Someone recently said to me that it would be very easy to write an algorithm to automate the choice of films for this weekly movie slot. If it is in monochrome, is British, is about World War II, shows the Germans getting a pasting, was made in the 1950’s and has battle scenes then it will probably turn up here. Either that or the choice would include some film noir or films with aircraft and road vehicles in.
That same person said that if they watched my choice of films in one continuous 8 hour session, they would probably come out of that session being able to speak enough German to order a beer or a meal and be able to produce their identity papers to a police officer. I don’t think my choices are that obvious or predictable but I do like those sort of movies.
However, this weeks film defies the simple categorisation of film choices that I’ve summarised above.
This weeks Friday Night Film (or Saturday Night Film if you choose) is an Israeli film called Ushpizin. Ushpizin is an Aramaic word that means guests, or rather it refers specifically the guests who are supposed to be invited into a Succah or temporary dwellings, which are erected to celebrate the Jewish festival of Succot.
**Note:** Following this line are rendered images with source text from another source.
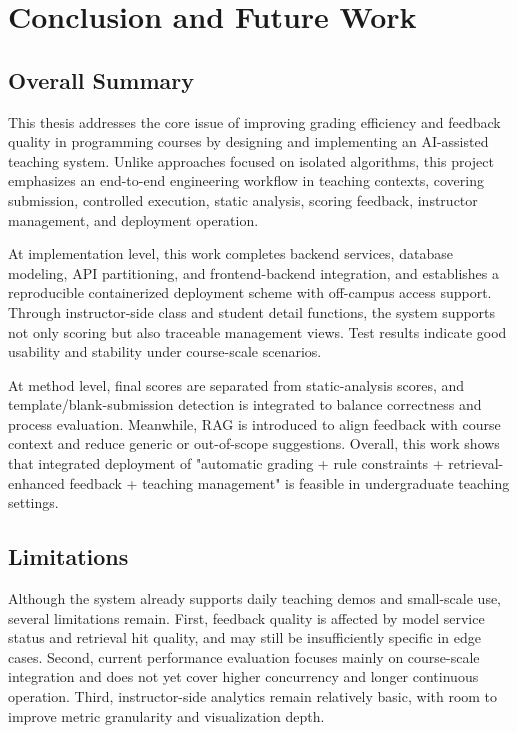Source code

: ﻿\chapter{Conclusion and Future Work}


\section{Overall Summary}

This thesis addresses the core issue of improving grading efficiency and feedback quality in programming courses by designing and implementing an AI-assisted teaching system. Unlike approaches focused on isolated algorithms, this project emphasizes an end-to-end engineering workflow in teaching contexts, covering submission, controlled execution, static analysis, scoring feedback, instructor management, and deployment operation.

At implementation level, this work completes backend services, database modeling, API partitioning, and frontend-backend integration, and establishes a reproducible containerized deployment scheme with off-campus access support. Through instructor-side class and student detail functions, the system supports not only scoring but also traceable management views. Test results indicate good usability and stability under course-scale scenarios.

At method level, final scores are separated from static-analysis scores, and template/blank-submission detection is integrated to balance correctness and process evaluation. Meanwhile, RAG is introduced to align feedback with course context and reduce generic or out-of-scope suggestions. Overall, this work shows that integrated deployment of "automatic grading + rule constraints + retrieval-enhanced feedback + teaching management" is feasible in undergraduate teaching settings.

\section{Limitations}

Although the system already supports daily teaching demos and small-scale use, several limitations remain. First, feedback quality is affected by model service status and retrieval hit quality, and may still be insufficiently specific in edge cases. Second, current performance evaluation focuses mainly on course-scale integration and does not yet cover higher concurrency and longer continuous operation. Third, instructor-side analytics remain relatively basic, with room to improve metric granularity and visualization depth.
The film is set around the preparations for, and the celebration of Succot, a festival which has both agricultural and biblical roots, see Leviticus 23:42. You don’t need to be a Jew or to have an in depth knowledge of biblical theology to understand this film, just realise that for 7 days every year every Jew must dwell for 7 days in a leaky shed. However in wetter climates, such as Britain only the most (fool)hardy actually sleep in their Succah, many just take ‘dwell’ as meaning eat some grub in the Succah. Dwelling in the Succah also reminds us that life is but temporary and as as flimsy as the ricketty walls of the Succah itself. For more information on Succot go to JewFaq where there is basic information.
Now to the plot.
Moshe Balanga is a man with a past, and also a man who needs some serious miracles. He and his wife Mali, are Baal Teshuva (returnees to observant Orthodox Judaism) broke, childless but longing for a child, and have no Succah, no food and no ritual items (the ‘four species) for the forthcoming holiday. They resign themselves to having a very poor Succot and have accepted that sometimes bad times could be seen as a test from the Almighty.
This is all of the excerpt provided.